_What to do_: From the line containing "not appear to" down to the line containing "On starting the" in the records below, reproduce every line exactly, ends included, and omit all others.

_Dataset entries_:
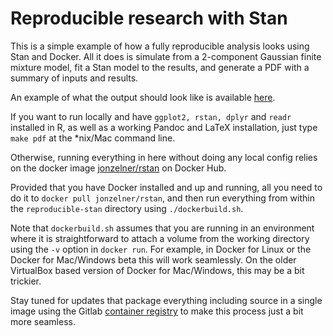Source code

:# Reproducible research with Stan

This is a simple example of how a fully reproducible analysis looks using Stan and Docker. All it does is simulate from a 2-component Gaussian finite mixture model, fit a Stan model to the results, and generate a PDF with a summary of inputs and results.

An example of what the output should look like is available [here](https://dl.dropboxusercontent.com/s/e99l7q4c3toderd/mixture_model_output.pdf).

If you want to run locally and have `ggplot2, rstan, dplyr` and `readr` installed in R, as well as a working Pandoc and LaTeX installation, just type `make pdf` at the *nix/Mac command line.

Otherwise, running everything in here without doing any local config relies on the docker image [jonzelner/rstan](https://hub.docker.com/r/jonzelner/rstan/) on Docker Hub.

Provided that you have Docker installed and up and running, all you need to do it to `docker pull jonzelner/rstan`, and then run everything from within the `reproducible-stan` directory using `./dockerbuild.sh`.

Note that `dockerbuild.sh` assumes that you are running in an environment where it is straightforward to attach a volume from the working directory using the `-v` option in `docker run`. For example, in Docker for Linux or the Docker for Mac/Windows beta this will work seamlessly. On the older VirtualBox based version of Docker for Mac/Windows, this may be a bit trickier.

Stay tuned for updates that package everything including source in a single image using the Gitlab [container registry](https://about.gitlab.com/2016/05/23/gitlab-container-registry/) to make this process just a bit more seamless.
---
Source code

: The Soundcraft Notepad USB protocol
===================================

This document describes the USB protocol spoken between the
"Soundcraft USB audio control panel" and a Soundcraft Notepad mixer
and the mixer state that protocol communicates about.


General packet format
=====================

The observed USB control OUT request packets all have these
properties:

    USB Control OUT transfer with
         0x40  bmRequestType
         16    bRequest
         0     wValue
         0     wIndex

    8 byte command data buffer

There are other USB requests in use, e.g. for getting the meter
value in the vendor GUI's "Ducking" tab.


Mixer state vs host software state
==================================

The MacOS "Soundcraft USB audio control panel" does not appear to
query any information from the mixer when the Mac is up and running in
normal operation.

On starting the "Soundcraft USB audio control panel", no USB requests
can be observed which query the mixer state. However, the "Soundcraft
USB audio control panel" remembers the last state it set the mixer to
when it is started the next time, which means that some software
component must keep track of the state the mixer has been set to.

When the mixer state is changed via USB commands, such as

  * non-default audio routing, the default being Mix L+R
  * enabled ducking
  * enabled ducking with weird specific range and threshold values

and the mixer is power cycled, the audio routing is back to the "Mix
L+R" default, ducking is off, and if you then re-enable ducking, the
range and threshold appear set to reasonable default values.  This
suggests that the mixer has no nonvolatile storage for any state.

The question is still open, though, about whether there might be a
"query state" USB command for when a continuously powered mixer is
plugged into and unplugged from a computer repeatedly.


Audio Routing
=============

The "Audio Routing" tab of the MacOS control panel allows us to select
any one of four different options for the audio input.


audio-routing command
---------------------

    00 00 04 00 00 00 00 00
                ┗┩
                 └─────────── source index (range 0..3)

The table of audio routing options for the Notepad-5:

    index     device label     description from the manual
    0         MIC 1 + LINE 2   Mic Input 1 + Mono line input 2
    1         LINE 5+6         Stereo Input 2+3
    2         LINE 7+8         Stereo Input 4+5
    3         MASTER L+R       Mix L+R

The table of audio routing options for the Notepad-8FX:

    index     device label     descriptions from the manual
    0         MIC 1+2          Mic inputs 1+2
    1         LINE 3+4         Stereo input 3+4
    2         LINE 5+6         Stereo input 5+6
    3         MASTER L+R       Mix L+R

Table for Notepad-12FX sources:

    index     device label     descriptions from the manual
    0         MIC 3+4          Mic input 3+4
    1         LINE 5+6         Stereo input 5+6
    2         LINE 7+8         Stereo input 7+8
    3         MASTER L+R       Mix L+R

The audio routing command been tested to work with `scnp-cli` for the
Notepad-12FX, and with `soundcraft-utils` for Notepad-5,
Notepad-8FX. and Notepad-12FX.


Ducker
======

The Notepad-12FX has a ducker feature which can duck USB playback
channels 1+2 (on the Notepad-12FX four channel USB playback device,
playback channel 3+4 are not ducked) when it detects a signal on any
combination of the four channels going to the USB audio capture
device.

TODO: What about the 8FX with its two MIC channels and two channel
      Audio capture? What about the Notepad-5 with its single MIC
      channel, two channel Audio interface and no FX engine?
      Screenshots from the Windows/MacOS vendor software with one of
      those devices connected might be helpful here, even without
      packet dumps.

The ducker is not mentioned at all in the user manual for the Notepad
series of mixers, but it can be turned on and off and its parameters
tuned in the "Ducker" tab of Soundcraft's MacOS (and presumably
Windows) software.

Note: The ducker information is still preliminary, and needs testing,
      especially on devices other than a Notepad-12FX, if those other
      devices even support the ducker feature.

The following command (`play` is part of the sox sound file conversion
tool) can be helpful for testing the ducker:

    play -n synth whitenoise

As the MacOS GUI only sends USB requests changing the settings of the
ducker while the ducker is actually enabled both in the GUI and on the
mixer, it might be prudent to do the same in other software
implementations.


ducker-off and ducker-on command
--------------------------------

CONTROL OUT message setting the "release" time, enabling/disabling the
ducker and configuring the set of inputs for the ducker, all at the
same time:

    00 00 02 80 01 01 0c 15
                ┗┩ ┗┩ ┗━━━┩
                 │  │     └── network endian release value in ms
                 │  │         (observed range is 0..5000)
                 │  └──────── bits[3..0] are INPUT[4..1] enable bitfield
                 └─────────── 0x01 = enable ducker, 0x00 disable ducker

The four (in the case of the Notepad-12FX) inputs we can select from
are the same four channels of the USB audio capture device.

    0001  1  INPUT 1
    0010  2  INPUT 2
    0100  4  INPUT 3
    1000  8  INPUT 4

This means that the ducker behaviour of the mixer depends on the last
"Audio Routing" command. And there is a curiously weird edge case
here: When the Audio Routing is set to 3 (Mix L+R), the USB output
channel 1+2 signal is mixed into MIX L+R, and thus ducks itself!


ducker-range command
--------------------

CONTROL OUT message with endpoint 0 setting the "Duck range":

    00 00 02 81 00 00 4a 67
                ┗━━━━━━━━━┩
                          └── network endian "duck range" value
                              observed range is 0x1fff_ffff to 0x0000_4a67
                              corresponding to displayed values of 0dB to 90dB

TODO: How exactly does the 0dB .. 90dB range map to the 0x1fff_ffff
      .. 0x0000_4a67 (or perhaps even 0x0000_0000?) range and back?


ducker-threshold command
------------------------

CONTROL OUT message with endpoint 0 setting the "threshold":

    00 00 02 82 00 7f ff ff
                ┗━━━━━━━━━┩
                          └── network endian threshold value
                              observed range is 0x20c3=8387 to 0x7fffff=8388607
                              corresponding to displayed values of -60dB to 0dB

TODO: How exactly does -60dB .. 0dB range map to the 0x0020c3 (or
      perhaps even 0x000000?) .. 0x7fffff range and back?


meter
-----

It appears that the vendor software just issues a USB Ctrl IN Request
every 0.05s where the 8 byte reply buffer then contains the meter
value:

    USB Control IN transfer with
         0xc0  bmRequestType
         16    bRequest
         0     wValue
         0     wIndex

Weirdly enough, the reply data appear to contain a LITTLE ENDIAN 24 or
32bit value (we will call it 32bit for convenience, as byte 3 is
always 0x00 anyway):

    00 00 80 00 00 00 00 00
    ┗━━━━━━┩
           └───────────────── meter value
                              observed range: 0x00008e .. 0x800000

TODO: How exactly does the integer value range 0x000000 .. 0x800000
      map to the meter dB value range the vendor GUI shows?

_Finished exercise_:
The MacOS "Soundcraft USB audio control panel" does not appear to
query any information from the mixer when the Mac is up and running in
normal operation.

On starting the "Soundcraft USB audio control panel", no USB requests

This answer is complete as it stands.